Work to be completed -
Everything from the line with "To perform the" to the end of the entries should be copied exactly, and nothing else.

Extracted records -

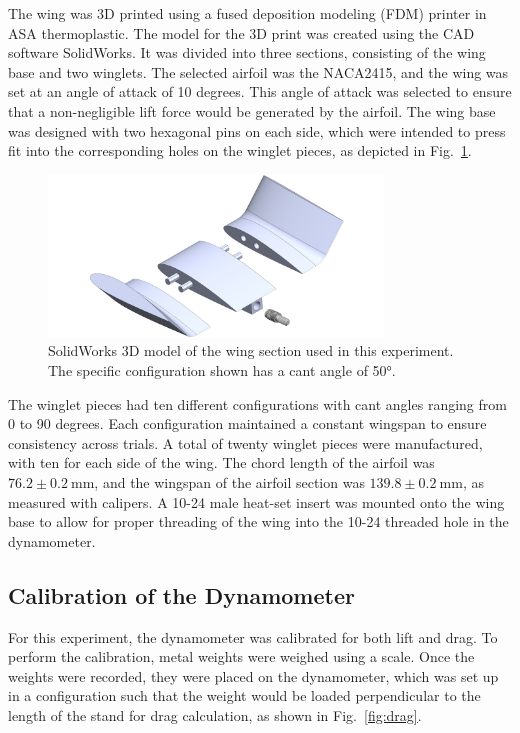 \documentclass[journal,letterpaper]{IEEEtran}
\begin{document}
The wing was 3D printed using a fused deposition modeling (FDM) printer in ASA thermoplastic.
The model for the 3D print was created using the CAD software SolidWorks.
It was divided into three sections, consisting of the wing base and two winglets.
The selected airfoil was the NACA2415, and the wing was set at an angle of attack of 10 degrees.
This angle of attack was selected to ensure that a non-negligible lift force would be generated by the airfoil.
The wing base was designed with two hexagonal pins on each side, which were intended to press fit into the corresponding holes on the winglet pieces, as depicted in Fig.~\ref{fig:Airfoil}.

\begin{figure}[H]
    \centering
    \includegraphics[width=3.5in]{Airfoil}
    \caption{SolidWorks 3D model of the wing section used in this experiment. The specific configuration shown has a cant angle of \ang{50}.}
    \label{fig:Airfoil}
\end{figure}

The winglet pieces had ten different configurations with cant angles ranging from 0 to 90 degrees.
Each configuration maintained a constant wingspan to ensure consistency across trials.
A total of twenty winglet pieces were manufactured, with ten for each side of the wing.
The chord length of the airfoil was $76.2 \pm \qty{0.2}{\mm}$, and the wingspan of the airfoil section was $139.8 \pm \qty{0.2}{\mm}$, as measured with calipers.
A 10-24 male heat-set insert was mounted onto the wing base to allow for proper threading of the wing into the 10-24 threaded hole in the dynamometer.

\subsection{Calibration of the Dynamometer}

For this experiment, the dynamometer was calibrated for both lift and drag.
To perform the calibration, metal weights were weighed using a scale.
Once the weights were recorded, they were placed on the dynamometer, which was set up in a configuration such that the weight would be loaded perpendicular to the length of the stand for drag calculation, as shown in Fig.~\ref{fig:drag}.
\end{document}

Exercise solution -
To perform the calibration, metal weights were weighed using a scale.
Once the weights were recorded, they were placed on the dynamometer, which was set up in a configuration such that the weight would be loaded perpendicular to the length of the stand for drag calculation, as shown in Fig.~\ref{fig:drag}.
\end{document}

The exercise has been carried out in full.